The essence of having a contingency plan in any institution is to sustain the execution of critical events and systems when an extraordinary event occurs to disrupt the normal performance and cause below par execution.
Organizations that rely on IT systems have both static and dynamic information that assists in routine operations. They have to ensure that both information sources are reliable. Organizations have to be aware of criminals who break into computers for a variety of reasons.
They can steal valuable information and even launch attacks against other systems using the systems part of the business that they have compromised its integrity. The stereotype of computer intruders is misleading and can cause malfunctioning of contingency plans for foiling attacks and keeping a business running.
Today, many attackers work as organizations with specified orders and missions to accomplish. They can do single attacks or a group of attacks on unsuspecting businesses to pass messages across or steal and cause harm.
This paper seeks to provide a useful guideline for carrying out IT resource contingency planning. Therefore, it discusses planning steps, possible recovery options, and recommended testing requirements for an organization to maintain functioning and integrity of operations (Casey, 2011).
Background Information on Contingency Planning Involving IT Resources
One critical component of planning is to identify the enemy correctly. Rather than remain fixated on the image of a teenager or other delinquents, it is better to think of attackers as capable intruders who have sufficient will and capacity to cause harm, irrespective of their personality and physical identity profiles.
A second factor to consider is that there are emerging technologies for breaking into business systems; thus, intruding personalities keep themselves abreast with the latest industry news (Casey, 2011).
Therefore, defending a company with an outdated system in such circumstances may be as good as leaving doors wide open for anyone interested in snooping or stealing and disrupting operations to do as they wish.
The third component of planning is to define access. In many systems, only people who use the system or rely on the IT system have access to the system. Other individuals within and without the company have to gain temporary, special permissions from the personnel in charge.
Return to this operation protocol at the earliest point after an intrusion is very important because it will allow the rest of the organization’s essential functions to fall in place and facilitate continued execution of fundamental processes that lead to the realization of the organization’s goals.
Many computer programs take advantage of vulnerabilities and automatically create illegal access to computers or parts of systems.
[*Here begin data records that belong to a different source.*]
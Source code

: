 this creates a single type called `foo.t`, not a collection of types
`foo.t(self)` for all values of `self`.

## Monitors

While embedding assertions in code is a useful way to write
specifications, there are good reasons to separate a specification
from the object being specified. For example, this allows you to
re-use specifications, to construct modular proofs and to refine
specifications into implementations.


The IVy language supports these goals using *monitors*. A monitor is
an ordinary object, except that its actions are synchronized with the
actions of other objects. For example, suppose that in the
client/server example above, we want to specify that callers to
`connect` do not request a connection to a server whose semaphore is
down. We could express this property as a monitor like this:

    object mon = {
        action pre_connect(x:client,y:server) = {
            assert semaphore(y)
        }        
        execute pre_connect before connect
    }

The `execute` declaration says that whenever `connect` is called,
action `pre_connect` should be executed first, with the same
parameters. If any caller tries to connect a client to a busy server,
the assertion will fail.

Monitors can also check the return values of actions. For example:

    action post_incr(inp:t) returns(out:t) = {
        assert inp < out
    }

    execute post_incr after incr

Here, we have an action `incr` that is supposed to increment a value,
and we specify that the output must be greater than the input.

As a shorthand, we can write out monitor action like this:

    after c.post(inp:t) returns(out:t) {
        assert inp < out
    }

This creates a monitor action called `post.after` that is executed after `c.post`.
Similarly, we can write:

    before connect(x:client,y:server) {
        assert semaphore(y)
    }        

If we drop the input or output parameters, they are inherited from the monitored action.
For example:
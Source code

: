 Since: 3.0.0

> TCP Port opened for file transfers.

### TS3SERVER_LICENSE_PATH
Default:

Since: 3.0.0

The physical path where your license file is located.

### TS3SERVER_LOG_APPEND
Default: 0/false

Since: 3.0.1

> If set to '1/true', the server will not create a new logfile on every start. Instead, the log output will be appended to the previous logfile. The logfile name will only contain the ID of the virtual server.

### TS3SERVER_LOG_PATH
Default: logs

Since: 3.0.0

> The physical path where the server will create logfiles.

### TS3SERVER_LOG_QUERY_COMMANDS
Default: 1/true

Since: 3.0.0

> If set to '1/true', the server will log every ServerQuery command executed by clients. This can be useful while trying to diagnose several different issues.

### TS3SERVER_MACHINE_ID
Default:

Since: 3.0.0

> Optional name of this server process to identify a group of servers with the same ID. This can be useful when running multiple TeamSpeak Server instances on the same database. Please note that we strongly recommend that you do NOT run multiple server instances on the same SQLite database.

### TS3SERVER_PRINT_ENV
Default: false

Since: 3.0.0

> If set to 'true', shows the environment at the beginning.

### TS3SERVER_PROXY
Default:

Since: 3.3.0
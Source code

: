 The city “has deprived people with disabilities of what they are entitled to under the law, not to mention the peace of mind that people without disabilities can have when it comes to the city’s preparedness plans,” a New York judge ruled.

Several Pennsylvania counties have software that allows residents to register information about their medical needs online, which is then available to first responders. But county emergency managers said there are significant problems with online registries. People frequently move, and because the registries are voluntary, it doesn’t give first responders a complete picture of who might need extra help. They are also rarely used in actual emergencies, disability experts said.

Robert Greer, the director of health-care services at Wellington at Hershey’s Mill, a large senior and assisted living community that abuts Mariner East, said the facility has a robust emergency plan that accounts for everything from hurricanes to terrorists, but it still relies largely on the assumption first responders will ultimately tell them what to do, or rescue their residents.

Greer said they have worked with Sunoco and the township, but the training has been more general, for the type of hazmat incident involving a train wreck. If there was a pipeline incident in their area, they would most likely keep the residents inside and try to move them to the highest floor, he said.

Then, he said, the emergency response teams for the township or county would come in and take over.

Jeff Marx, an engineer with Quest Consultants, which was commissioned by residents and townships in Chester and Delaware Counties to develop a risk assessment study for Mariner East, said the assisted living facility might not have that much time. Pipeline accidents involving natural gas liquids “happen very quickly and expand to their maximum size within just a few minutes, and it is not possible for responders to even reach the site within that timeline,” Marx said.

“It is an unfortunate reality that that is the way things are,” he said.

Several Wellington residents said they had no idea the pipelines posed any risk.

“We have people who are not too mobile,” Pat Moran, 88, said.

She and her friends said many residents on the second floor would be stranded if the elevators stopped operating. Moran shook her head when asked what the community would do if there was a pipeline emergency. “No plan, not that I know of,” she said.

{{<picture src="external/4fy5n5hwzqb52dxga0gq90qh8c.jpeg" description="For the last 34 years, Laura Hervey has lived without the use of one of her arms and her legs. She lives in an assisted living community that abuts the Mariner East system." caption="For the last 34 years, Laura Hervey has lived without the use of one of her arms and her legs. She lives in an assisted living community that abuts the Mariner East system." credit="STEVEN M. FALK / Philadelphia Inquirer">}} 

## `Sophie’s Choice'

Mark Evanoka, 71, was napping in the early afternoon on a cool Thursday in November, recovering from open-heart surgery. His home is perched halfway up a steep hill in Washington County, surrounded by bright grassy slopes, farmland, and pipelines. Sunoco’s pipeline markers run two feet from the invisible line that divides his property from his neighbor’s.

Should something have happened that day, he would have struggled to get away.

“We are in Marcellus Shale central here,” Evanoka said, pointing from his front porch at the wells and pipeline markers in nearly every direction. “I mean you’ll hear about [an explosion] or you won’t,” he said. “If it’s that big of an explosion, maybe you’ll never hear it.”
However, breaking into a system that is not ordinarily vulnerable is hard.
The task requires the coordination of activities and tools. The coordination is only possible when the personnel involved in the attack remain focused and follow through with particular attack designs that almost mimic all the safety nets of a given system.
Consequently, attackers will likely need and get insider knowledge about a system before making an attack in any way. This is the main reason insider jobs rank higher in a number of company-attack IT sources (Casey, 2011).
Another consideration in planning for contingency is the presence of human mistakes in the design and the operation phases of the system. Errors can lead to outages similar to those encountered during attacks.
Given that systems are a combination of individual tasks, simple human errors like omissions or typos can create catastrophic damages to systems that do not have the capacity to detect and self-heal from errors (Zhu & Chiueh, 2003).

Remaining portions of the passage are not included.